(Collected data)
::::
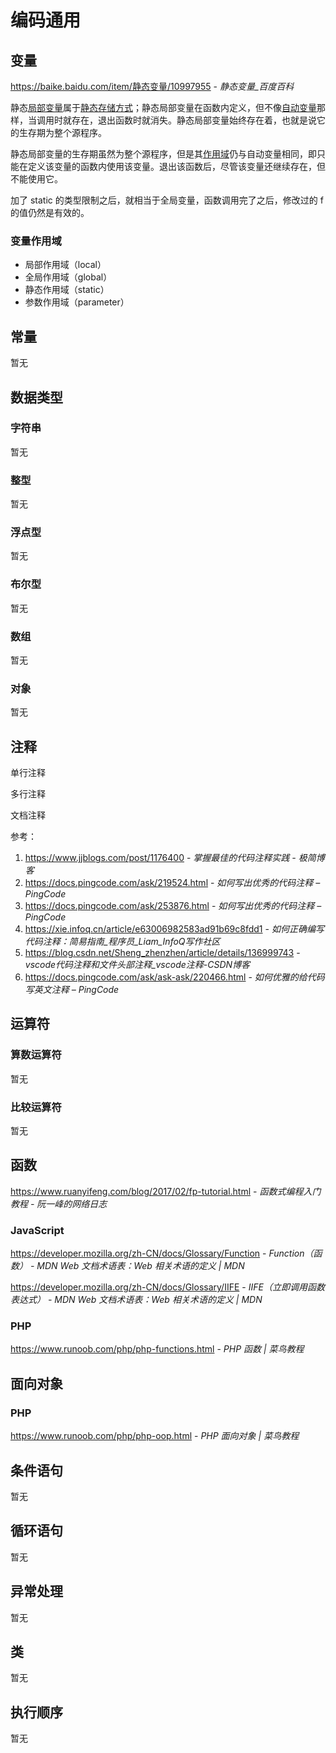 # 编码通用

## 变量

https://baike.baidu.com/item/静态变量/10997955 - *静态变量_百度百科*

静态[局部变量](https://baike.baidu.com/item/%E5%B1%80%E9%83%A8%E5%8F%98%E9%87%8F)属于[静态存储方式](https://baike.baidu.com/item/%E9%9D%99%E6%80%81%E5%AD%98%E5%82%A8%E6%96%B9%E5%BC%8F)；静态局部变量在函数内定义，但不像[自动变量](https://baike.baidu.com/item/%E8%87%AA%E5%8A%A8%E5%8F%98%E9%87%8F)那样，当调用时就存在，退出函数时就消失。静态局部变量始终存在着，也就是说它的生存期为整个源程序。

静态局部变量的生存期虽然为整个源程序，但是其[作用域](https://baike.baidu.com/item/%E4%BD%9C%E7%94%A8%E5%9F%9F)仍与自动变量相同，即只能在定义该变量的函数内使用该变量。退出该函数后，尽管该变量还继续存在，但不能使用它。

加了 static 的类型限制之后，就相当于全局变量，函数调用完了之后，修改过的 f 的值仍然是有效的。

### 变量作用域

- 局部作用域（local）
- 全局作用域（global）
- 静态作用域（static）
- 参数作用域（parameter）

## 常量

暂无

## 数据类型

### 字符串

暂无

### 整型

暂无

### 浮点型

暂无

### 布尔型

暂无

### 数组

暂无

### 对象

暂无

## 注释

单行注释

多行注释

文档注释

参考：

1. https://www.jjblogs.com/post/1176400 - *掌握最佳的代码注释实践 - 极简博客*
2. https://docs.pingcode.com/ask/219524.html - *如何写出优秀的代码注释 – PingCode*
3. https://docs.pingcode.com/ask/253876.html - *如何写出优秀的代码注释 – PingCode*
4. https://xie.infoq.cn/article/e63006982583ad91b69c8fdd1 - *如何正确编写代码注释：简易指南_程序员_Liam_InfoQ写作社区*
5. https://blog.csdn.net/Sheng_zhenzhen/article/details/136999743 - *vscode代码注释和文件头部注释_vscode注释-CSDN博客*
6. https://docs.pingcode.com/ask/ask-ask/220466.html - *如何优雅的给代码写英文注释 – PingCode*

## 运算符

### 算数运算符

暂无

### 比较运算符

暂无

## 函数

https://www.ruanyifeng.com/blog/2017/02/fp-tutorial.html - *函数式编程入门教程 - 阮一峰的网络日志*

### JavaScript

https://developer.mozilla.org/zh-CN/docs/Glossary/Function - *Function（函数） - MDN Web 文档术语表：Web 相关术语的定义 | MDN*

https://developer.mozilla.org/zh-CN/docs/Glossary/IIFE - *IIFE（立即调用函数表达式） - MDN Web 文档术语表：Web 相关术语的定义 | MDN*

### PHP

https://www.runoob.com/php/php-functions.html - *PHP 函数 | 菜鸟教程*

## 面向对象

### PHP

https://www.runoob.com/php/php-oop.html - *PHP 面向对象 | 菜鸟教程*

## 条件语句

暂无

## 循环语句

暂无

## 异常处理

暂无

## 类

暂无

## 执行顺序

暂无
::::
WHAT IS EXPECTED:
Every line in the entries above that has the word "baidu" should be identified and copied.

ANSWER TO THE EXERCISE:
https://baike.baidu.com/item/静态变量/10997955 - *静态变量_百度百科*
静态[局部变量](https://baike.baidu.com/item/%E5%B1%80%E9%83%A8%E5%8F%98%E9%87%8F)属于[静态存储方式](https://baike.baidu.com/item/%E9%9D%99%E6%80%81%E5%AD%98%E5%82%A8%E6%96%B9%E5%BC%8F)；静态局部变量在函数内定义，但不像[自动变量](https://baike.baidu.com/item/%E8%87%AA%E5%8A%A8%E5%8F%98%E9%87%8F)那样，当调用时就存在，退出函数时就消失。静态局部变量始终存在着，也就是说它的生存期为整个源程序。
静态局部变量的生存期虽然为整个源程序，但是其[作用域](https://baike.baidu.com/item/%E4%BD%9C%E7%94%A8%E5%9F%9F)仍与自动变量相同，即只能在定义该变量的函数内使用该变量。退出该函数后，尽管该变量还继续存在，但不能使用它。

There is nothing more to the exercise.